[Stored entries]
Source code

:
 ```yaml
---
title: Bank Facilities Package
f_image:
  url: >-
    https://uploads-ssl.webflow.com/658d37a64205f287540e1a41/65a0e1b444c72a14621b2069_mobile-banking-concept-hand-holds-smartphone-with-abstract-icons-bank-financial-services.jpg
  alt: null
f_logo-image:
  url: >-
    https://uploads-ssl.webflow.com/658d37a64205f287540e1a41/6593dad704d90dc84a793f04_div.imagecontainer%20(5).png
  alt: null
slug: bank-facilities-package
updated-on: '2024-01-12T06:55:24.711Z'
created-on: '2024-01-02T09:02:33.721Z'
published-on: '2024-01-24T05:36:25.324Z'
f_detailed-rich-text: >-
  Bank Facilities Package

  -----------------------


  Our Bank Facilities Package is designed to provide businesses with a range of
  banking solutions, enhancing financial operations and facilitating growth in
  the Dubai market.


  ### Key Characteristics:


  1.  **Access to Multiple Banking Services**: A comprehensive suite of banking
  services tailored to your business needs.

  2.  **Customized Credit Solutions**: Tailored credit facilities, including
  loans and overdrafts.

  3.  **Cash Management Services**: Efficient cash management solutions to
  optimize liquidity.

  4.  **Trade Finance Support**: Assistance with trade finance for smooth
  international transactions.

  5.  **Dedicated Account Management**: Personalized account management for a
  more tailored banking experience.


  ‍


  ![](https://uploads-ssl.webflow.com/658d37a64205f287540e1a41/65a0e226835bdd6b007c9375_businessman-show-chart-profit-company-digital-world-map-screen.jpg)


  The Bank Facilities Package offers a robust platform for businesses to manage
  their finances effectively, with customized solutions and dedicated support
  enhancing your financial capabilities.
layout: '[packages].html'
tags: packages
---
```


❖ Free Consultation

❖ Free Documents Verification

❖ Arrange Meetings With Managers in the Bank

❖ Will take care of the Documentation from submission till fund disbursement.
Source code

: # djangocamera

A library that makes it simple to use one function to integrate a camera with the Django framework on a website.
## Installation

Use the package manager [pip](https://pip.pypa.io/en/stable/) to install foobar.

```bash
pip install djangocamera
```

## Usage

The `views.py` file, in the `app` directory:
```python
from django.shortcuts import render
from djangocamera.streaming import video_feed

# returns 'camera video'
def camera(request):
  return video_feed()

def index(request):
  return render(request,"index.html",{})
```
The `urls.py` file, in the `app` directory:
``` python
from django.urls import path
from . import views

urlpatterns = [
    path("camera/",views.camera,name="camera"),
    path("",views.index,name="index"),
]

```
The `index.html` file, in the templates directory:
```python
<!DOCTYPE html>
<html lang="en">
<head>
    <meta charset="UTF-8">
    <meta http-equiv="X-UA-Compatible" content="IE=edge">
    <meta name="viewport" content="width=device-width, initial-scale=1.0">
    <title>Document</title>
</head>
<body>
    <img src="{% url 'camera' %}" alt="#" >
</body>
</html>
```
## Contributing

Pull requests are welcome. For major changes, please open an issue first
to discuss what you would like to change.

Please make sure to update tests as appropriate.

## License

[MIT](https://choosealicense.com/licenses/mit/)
--
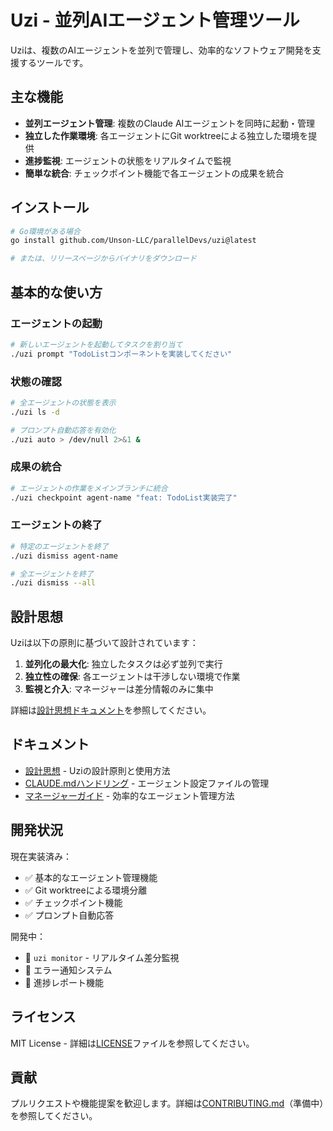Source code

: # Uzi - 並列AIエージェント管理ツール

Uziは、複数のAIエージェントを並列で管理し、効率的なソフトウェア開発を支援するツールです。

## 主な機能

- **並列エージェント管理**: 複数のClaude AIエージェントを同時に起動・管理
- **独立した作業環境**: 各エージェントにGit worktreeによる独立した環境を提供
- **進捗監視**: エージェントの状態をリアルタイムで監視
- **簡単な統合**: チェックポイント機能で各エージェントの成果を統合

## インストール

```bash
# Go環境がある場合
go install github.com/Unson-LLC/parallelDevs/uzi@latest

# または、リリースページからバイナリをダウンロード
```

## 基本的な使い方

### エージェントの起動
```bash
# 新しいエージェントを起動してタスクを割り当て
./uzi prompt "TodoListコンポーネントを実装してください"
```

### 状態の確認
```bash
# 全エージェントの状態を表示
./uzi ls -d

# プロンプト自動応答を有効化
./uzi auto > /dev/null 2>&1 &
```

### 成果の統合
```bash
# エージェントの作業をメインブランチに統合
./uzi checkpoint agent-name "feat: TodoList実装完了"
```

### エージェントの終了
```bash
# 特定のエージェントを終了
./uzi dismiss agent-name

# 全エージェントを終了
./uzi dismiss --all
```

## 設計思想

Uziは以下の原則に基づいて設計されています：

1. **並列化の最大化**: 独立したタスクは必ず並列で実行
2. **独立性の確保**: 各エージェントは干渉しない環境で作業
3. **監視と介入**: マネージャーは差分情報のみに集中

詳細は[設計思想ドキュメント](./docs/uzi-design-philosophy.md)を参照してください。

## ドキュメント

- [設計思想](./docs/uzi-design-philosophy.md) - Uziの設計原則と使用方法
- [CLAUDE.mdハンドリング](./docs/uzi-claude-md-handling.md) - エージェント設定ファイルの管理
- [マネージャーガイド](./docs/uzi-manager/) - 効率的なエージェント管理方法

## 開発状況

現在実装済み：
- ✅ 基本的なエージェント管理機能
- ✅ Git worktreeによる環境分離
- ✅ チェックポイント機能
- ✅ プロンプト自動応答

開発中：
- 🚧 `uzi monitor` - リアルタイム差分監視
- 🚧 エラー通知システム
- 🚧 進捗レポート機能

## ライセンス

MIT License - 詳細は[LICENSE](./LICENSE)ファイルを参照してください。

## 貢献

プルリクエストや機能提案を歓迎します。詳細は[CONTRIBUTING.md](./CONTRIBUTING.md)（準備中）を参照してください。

What you have to do:
Across all the entries above, how many lines hold the word "from"? Answer with the number only.

Written solution:
5